The required result is the exact run of lines beginning at the one containing "Involve Counselor & midline & complier men" and ending at the last line of the entries.

Rendered images with source text:

--- --- ---

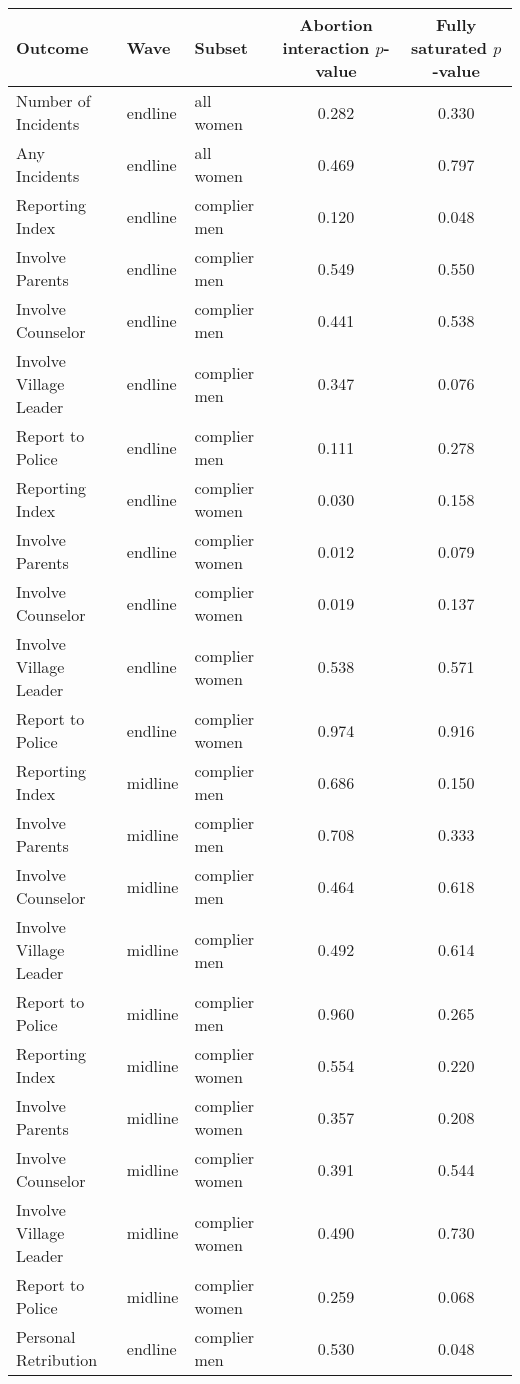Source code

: 
\begin{tabular}{l|l|l|c|c}
\hline
Outcome & Wave & Subset & Abortion interaction $p$-value & Fully saturated $p$-value\\
\hline
Number of Incidents & endline & all women & 0.282 & 0.330\\
\hline
Any Incidents & endline & all women & 0.469 & 0.797\\
\hline
Reporting Index & endline & complier men & 0.120 & 0.048\\
\hline
Involve Parents & endline & complier men & 0.549 & 0.550\\
\hline
Involve Counselor & endline & complier men & 0.441 & 0.538\\
\hline
Involve Village Leader & endline & complier men & 0.347 & 0.076\\
\hline
Report to Police & endline & complier men & 0.111 & 0.278\\
\hline
Reporting Index & endline & complier women & 0.030 & 0.158\\
\hline
Involve Parents & endline & complier women & 0.012 & 0.079\\
\hline
Involve Counselor & endline & complier women & 0.019 & 0.137\\
\hline
Involve Village Leader & endline & complier women & 0.538 & 0.571\\
\hline
Report to Police & endline & complier women & 0.974 & 0.916\\
\hline
Reporting Index & midline & complier men & 0.686 & 0.150\\
\hline
Involve Parents & midline & complier men & 0.708 & 0.333\\
\hline
Involve Counselor & midline & complier men & 0.464 & 0.618\\
\hline
Involve Village Leader & midline & complier men & 0.492 & 0.614\\
\hline
Report to Police & midline & complier men & 0.960 & 0.265\\
\hline
Reporting Index & midline & complier women & 0.554 & 0.220\\
\hline
Involve Parents & midline & complier women & 0.357 & 0.208\\
\hline
Involve Counselor & midline & complier women & 0.391 & 0.544\\
\hline
Involve Village Leader & midline & complier women & 0.490 & 0.730\\
\hline
Report to Police & midline & complier women & 0.259 & 0.068\\
\hline
Personal Retribution & endline & complier men & 0.530 & 0.048\\

\end{tabular}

--- --- ---

Exercise output:
Involve Counselor & midline & complier men & 0.464 & 0.618\\
\hline
Involve Village Leader & midline & complier men & 0.492 & 0.614\\
\hline
Report to Police & midline & complier men & 0.960 & 0.265\\
\hline
Reporting Index & midline & complier women & 0.554 & 0.220\\
\hline
Involve Parents & midline & complier women & 0.357 & 0.208\\
\hline
Involve Counselor & midline & complier women & 0.391 & 0.544\\
\hline
Involve Village Leader & midline & complier women & 0.490 & 0.730\\
\hline
Report to Police & midline & complier women & 0.259 & 0.068\\
\hline
Personal Retribution & endline & complier men & 0.530 & 0.048\\

\end{tabular}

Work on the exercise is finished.